There is no shortage of physicality on this Suns team. Alex Len has put on 40 pounds – the good kind – since his freshman year at Maryland. P.J. Tucker has made an NBA living by getting his pickup truck frame in opponents’ faces and on the floor. Tyson Chandler earned the title of “enforcer” straight out of high school. Eric Bledsoe is a 6-1 tank.

Yet when it comes to toughness, Suns Head Coach Jeff Hornacek feels different muscles come into play.

“When you say tough, I don’t always think it’s physical,” he said. “Yeah, it’s a big part of it, but a lot of it is mental. When things are going bad, are you tough enough to not go crazy and try to get it back quickly? Are you a team that says ‘We’ll get it back with our defense and we’ll score and we’ll get back in the game that way.’ There’s a lot of parts to being tough.”

Phoenix is counting on the addition of Tyson Chandler and the maturity of younger players – including Eric Bledsoe, Markieff Morris and Alex Len – to generate a proactive front in the toughness department. At the very least, they’ve been tough on each other.

“I think some of our young guys are taking those steps too,” Hornacek said. “They’re speaking up in practices, which is great. Tyson probably leads that, but the other guys are talking. That’s what we need. You can’t have one guy saying ‘we’ve got to pick it up.’ The whole team’s got to do it. I see that now. These guys are getting on each other. They see one of the five guys isn’t pulling [his] weight, they’ll say something.”

There will be times when saying nothing is just as effective. When Phoenix’s new defense-first mentality is challenged, Hornacek hopes to see his players respond with well-timed tenacity.

“Young guys, sometimes they get caught up in it,” Hornacek said. “They get cracked, they don’t pick the right times to crack somebody back. They might do it the next play when the referee’s watching. Now the guy gets two free throws and he’s laughing. It’s the little tricks that you learn as the years go on.”

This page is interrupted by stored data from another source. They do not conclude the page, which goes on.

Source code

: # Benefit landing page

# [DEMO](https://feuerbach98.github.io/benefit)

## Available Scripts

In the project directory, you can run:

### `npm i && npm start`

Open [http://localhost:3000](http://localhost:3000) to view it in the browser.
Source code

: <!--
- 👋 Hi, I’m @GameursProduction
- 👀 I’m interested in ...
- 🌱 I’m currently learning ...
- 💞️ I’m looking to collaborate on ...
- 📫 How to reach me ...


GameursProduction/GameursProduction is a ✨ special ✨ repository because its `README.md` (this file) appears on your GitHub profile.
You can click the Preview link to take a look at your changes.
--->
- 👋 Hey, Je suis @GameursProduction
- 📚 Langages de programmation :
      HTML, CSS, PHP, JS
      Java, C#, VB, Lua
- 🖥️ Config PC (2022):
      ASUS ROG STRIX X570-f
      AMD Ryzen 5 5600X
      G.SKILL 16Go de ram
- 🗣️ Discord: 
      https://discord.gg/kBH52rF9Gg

Phoenix will need all those tricks and more in a brutal Western Conference. The talent at point guard – a position at which the Suns have doubled up with Bledsoe and Brandon Knight – has never seemed deeper. Chandler will team up with Len to give the Suns a quality counter to the Gasols, Jordans and Cousins of the world. All of them will test a Phoenix team that has relied on speed and lacked in strength in years past.

“When guys find a player that’s mentally weak, they’re going to pick on that guy,” Hornacek said. “They’re going to get after you. If you’re not physical, they’ll post you up, they’ll hit you early and get you out of your game.”

It is why Jeff Hornacek yells at players for not diving for loose balls, why he claps over a simple-but-effective rotation on defense, and why Tyson Chandler will race from the end of the bench to midcourt, roaring like a madman for a teammate who has shown maximum effort for the sake of a single possession.

Never let up, and the opponent might just let up on you.

“I think when you play physical and you’re mentally tough, you put some fear in the other team,” Hornacek.